**Work to complete**
Determine how many lines in the entries below hold "environment". Respond with that number only.

*** Opening Dataset extract ***

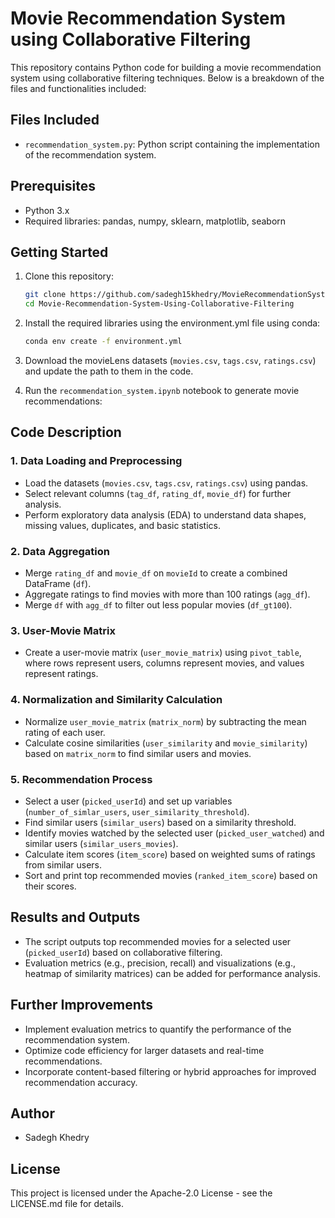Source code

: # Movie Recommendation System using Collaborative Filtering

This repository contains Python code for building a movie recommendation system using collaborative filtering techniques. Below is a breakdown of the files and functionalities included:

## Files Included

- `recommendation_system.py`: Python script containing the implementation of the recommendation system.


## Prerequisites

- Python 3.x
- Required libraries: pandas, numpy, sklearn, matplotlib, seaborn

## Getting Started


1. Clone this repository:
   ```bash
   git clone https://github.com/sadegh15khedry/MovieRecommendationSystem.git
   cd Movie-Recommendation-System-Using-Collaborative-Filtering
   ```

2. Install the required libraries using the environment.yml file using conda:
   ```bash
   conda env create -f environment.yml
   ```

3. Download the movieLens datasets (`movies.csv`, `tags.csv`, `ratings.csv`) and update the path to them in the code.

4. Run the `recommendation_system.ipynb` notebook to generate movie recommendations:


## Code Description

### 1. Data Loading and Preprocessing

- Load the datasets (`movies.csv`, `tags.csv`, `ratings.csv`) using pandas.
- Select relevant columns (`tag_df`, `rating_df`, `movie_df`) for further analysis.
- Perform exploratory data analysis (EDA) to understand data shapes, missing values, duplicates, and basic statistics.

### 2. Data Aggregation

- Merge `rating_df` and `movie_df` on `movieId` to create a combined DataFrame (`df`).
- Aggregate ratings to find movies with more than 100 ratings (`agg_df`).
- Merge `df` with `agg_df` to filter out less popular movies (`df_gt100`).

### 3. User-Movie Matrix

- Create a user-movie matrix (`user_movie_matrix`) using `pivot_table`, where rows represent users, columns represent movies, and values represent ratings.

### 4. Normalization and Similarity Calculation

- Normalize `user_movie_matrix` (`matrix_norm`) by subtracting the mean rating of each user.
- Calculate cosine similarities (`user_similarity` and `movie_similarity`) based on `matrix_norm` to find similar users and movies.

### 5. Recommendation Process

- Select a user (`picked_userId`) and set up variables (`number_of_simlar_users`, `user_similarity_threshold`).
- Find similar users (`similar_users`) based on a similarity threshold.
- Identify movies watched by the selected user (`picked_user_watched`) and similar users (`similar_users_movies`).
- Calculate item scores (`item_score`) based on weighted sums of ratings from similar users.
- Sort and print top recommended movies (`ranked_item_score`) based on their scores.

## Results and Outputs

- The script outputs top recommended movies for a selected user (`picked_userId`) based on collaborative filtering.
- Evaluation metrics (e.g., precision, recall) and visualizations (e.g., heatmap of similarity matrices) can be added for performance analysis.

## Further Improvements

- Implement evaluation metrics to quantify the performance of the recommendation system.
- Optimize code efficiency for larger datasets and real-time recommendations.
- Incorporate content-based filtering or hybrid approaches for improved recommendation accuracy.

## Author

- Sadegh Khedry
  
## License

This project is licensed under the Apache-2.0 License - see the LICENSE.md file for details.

*** Closing Dataset extract ***
*** Opening Dataset extract ***

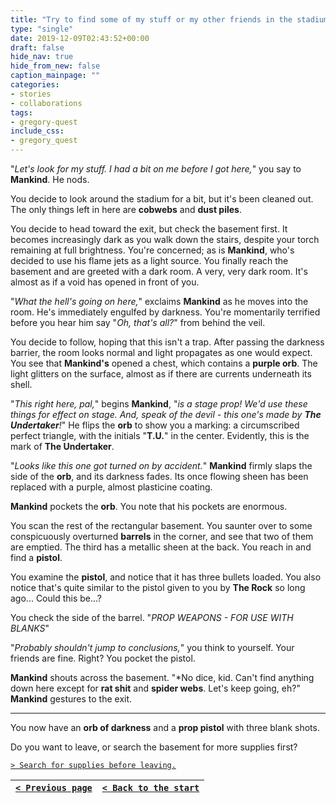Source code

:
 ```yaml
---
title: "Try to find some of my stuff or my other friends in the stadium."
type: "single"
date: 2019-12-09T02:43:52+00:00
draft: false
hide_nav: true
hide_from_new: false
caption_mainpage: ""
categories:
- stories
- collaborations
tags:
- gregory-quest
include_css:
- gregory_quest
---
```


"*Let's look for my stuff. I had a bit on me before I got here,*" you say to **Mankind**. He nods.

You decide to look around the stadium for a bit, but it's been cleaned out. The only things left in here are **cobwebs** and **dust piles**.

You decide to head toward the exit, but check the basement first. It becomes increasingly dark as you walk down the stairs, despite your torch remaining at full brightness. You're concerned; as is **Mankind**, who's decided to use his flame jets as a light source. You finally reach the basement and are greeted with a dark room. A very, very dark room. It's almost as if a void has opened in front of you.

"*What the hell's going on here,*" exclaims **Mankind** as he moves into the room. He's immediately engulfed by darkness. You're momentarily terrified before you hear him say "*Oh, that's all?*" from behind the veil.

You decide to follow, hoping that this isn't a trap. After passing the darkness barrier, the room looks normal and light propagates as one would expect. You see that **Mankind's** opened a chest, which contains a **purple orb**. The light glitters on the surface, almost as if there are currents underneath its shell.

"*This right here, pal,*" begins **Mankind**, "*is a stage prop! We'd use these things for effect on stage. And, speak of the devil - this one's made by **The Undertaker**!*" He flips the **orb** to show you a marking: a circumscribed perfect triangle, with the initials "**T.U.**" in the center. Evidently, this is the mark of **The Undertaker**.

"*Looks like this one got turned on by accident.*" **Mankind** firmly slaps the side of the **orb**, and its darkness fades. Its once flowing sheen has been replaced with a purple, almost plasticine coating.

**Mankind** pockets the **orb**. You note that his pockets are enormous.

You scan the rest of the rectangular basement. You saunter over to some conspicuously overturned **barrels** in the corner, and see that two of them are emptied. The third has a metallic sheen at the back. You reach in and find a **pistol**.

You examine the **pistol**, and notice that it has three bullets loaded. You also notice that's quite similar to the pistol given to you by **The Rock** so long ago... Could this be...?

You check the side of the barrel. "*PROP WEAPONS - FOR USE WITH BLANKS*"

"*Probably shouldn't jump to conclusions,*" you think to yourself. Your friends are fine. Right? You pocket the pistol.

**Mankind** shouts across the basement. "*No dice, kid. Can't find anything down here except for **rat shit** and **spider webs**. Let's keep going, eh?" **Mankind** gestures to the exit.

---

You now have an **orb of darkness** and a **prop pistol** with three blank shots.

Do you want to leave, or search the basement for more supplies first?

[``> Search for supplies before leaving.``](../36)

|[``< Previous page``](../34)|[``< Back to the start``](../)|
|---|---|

*** Closing Dataset extract ***
*** Opening Dataset extract ***

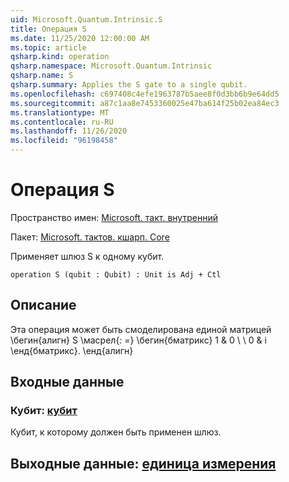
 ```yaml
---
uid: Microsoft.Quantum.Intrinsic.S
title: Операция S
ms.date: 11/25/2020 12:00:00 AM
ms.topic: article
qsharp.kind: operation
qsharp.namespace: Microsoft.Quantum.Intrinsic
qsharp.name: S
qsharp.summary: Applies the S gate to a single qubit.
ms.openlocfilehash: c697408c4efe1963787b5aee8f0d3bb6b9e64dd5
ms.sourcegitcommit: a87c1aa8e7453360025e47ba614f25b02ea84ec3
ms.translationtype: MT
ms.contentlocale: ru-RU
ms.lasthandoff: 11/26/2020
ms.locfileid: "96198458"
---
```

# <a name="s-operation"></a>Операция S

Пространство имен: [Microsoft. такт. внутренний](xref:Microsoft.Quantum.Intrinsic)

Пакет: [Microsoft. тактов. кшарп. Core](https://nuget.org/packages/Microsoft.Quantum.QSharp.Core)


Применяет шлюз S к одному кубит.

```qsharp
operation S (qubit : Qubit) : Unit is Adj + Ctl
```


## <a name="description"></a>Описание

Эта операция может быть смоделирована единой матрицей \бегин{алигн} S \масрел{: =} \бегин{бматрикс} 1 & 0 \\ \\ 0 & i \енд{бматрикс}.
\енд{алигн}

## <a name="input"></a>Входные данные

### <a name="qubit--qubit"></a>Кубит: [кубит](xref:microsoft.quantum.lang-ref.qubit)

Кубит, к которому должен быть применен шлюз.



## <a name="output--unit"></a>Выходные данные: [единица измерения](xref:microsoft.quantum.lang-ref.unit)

*** Closing Dataset extract ***

**Expected output**
2